Animal research is the foundation for virtually every medical breakthrough over the past century. Every day, dedicated scientists are using animal models to find cures for the diseases and conditions that affect people and animals.
From antibiotics to blood transfusions, from dialysis to organ transplantation, from vaccinations to chemotherapy, bypass surgery and joint replacement, practically every present-day practice for the prevention, treatment, cure and control of disease, pain and suffering is based on knowledge attained through research using laboratory animals. Animal research is saving both human and animal lives every day.
Approximately 95% of all lab animals are rodents – bred specifically for research. Rodents are the animal model of choice for researchers because their physiology closely resembles that of humans and their genetic make-up is well-defined. For instance, the mouse genome contains essentially the same complement of genes found in the human genome, so studying how the genes work in mice is an effective way of discovering the role of a gene in human health and disease.
The use of animals in research and testing is strictly controlled, particularly regarding potential pain. Federal laws, the Animal Welfare Act and the Public Health Service Act, regulate the alleviation and elimination of pain, as well as such aspects of animal care as caging, feeding, exercise of dogs and the psychological well-being of primates.
Further, each institution must establish an animal care and use committee that includes an outside member of the public as well as a veterinarian.
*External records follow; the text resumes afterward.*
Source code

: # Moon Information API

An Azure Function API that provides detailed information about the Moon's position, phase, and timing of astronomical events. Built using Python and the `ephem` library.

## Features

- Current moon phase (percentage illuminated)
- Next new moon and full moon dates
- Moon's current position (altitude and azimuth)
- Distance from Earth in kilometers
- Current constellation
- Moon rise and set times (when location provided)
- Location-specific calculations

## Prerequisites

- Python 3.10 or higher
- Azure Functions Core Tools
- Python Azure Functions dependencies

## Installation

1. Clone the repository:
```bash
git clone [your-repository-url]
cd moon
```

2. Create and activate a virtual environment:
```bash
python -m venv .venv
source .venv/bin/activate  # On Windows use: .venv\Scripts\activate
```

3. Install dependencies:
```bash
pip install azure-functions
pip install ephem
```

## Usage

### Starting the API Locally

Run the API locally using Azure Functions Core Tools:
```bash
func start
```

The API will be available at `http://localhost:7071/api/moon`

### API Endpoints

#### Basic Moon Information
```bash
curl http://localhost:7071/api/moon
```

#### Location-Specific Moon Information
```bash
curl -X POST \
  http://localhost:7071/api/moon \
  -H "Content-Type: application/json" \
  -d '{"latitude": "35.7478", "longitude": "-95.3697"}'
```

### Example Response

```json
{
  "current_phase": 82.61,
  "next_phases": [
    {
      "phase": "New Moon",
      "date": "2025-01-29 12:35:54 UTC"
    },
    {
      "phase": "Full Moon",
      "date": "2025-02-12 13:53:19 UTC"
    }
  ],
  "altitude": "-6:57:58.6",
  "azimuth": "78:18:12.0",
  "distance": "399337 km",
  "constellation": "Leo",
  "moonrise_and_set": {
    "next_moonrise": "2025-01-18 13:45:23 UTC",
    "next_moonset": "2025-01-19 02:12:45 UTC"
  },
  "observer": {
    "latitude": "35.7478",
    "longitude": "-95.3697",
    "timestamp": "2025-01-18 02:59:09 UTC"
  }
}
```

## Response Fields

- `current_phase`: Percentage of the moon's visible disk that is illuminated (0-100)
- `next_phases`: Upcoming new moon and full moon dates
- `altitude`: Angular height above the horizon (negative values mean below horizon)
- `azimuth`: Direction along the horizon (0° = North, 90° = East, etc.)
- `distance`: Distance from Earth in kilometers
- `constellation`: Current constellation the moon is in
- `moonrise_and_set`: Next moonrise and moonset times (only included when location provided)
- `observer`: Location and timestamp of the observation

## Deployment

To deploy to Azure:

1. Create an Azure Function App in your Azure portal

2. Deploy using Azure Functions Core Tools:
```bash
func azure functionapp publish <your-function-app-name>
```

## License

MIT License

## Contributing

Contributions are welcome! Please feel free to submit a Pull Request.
In addition to reviewing and approving the proposed use of animals, this committee is responsible for overseeing the care and use of those animals by inspecting the facilities, monitoring the programs and responding to any concerns raised by that use.
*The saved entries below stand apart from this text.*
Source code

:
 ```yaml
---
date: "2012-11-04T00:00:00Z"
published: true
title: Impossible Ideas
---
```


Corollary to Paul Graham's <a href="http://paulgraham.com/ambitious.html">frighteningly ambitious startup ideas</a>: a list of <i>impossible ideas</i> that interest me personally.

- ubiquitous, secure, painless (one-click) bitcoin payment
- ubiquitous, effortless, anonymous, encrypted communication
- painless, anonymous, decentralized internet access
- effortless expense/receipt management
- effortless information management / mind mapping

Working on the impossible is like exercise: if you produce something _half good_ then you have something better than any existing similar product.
The scientific community advocates the highest quality of animal care and treatment for two key reasons. First, the use of animals in research is a privilege, and those animals that are helping us unlock the mysteries of disease deserve our respect and the best possible care. Second, a well-treated animal will provide more reliable scientific results, which is the goal of all researchers.
To date, there is no comprehensive substitute for animal models in research. Certainly, computer models and cell cultures, as well as other adjunct research methods, are routinely used to reduce the number of animals that must be used. But the pathway to fully replacing a whole, living system does not yet exist. Therefore, it is still necessary to conduct humane and responsible animal research in order for the research community to discover and implement new cures for diseases.
Animal research is necessary to save both human and animal lives. Most recently, scientists discovered spinal cord regeneration techniques because of rodent models. That means some day in the foreseeable future, people will be able to get out of their wheelchairs. The HPV vaccine was developed with rabbits. People with Parkinson’s are benefiting from deep brain stimulation that was perfected on monkeys. Ferrets have been crucial in the development of the bird flu vaccine. Animal research is saving both human and animal lives every day.